= Usable fuel =

In aviation, usable fuel is the fuel on board an aircraft that can actually be used by its engines. It is defined as the total quantity of fuel in all fuel tanks, minus the fuel quantity necessary to comply with the unusable fuel supply determination requirements. It is the only value that should be used when calculating the amount of fuel required. It is also used when calculating or defining other key parameters of an aircraft such as MTOW, zero-fuel weight etc.

As this figure is calculated/defined for a plane in level flight it is possible that the engines of an aircraft run dry (out of fuel) even when the amount of usable fuel is still above zero, such as if the wings are not level and/or the angle of attack is higher or lower than when cruising. The inverse is also possible; in some conditions, fuel can continue to be fed to the engines when the usable fuel is below zero.

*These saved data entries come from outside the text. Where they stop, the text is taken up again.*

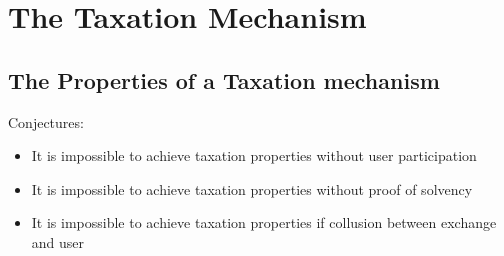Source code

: \section{The Taxation Mechanism}\label{sec:taxation}

\subsection{The Properties of a Taxation mechanism}\label{subsec:taxation-properties}

Conjectures:
\begin{itemize}
    \item It is impossible to achieve taxation properties without user participation
    \item It is impossible to achieve taxation properties without proof of solvency
    \item It is impossible to achieve taxation properties if collusion between exchange and user
\end{itemize}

The opposite of usable fuel is unusable fuel. This is the fuel quantity stored in the aircraft fuel tank that cannot be supplied to the engine, due to the design and positioning of fuel pumps, tank ribs, such as fuel under the pump-intake, fuel behind ribs of a tank, fuel in lines between the tanks and the engines. However the value is often used to help calibrate the aircraft's fuel gauge. The unusable fuel figure is calculated for an aircraft fuel tank in "the most adverse fuel feed condition occurring under each intended operation and flight maneuver involving that tank". Although the term is mainly used in aviation it is sometimes also used for other craft with engines.

== Factors that limit usable fuel ==
There are several factors that can make it difficult to determine the amount of usable fuel. One such factor is the aircraft's movement during flight. When an aircraft is in motion, changes in attitude such as role or pitch movements mean the fuel tanks do not always remain level. To mitigate this risk, analytical methods are used to calculate the maximum available fuel whilst the aircraft is in such extreme attitudes.

The complexity of an aircraft's fuel delivery system may also influence the amount of usable fuel available. Simple systems on light aircraft often use only two gravity fed tanks to deliver fuel to the engine. However larger aircraft can feature multiple tanks along with multiple pumps. This complexity increases the risk of fuel starvation incidents even when plenty of fuel is available, for example via incorrect tank selection or faulty components, leaving fuel unavailable to use. In larger aircraft, due to tank shape or installation constraints, a small amount of fuel can remain and cannot be pumped by the fuel pumps into the feeder tanks, thus becoming part of the unusable fuel.

Unusable fuel also includes the quantity of fuel required to fill the aircraft's fuel lines, and includes the fuel that remains trapped in the tank sumps. The fuel sumps are designed to allow water and debris contamination to migrate to the lowest point where it can be drained before flight. If the drain points become blocked by sludge, ice, or other contaminants, the amount of unusable fuel may also increase.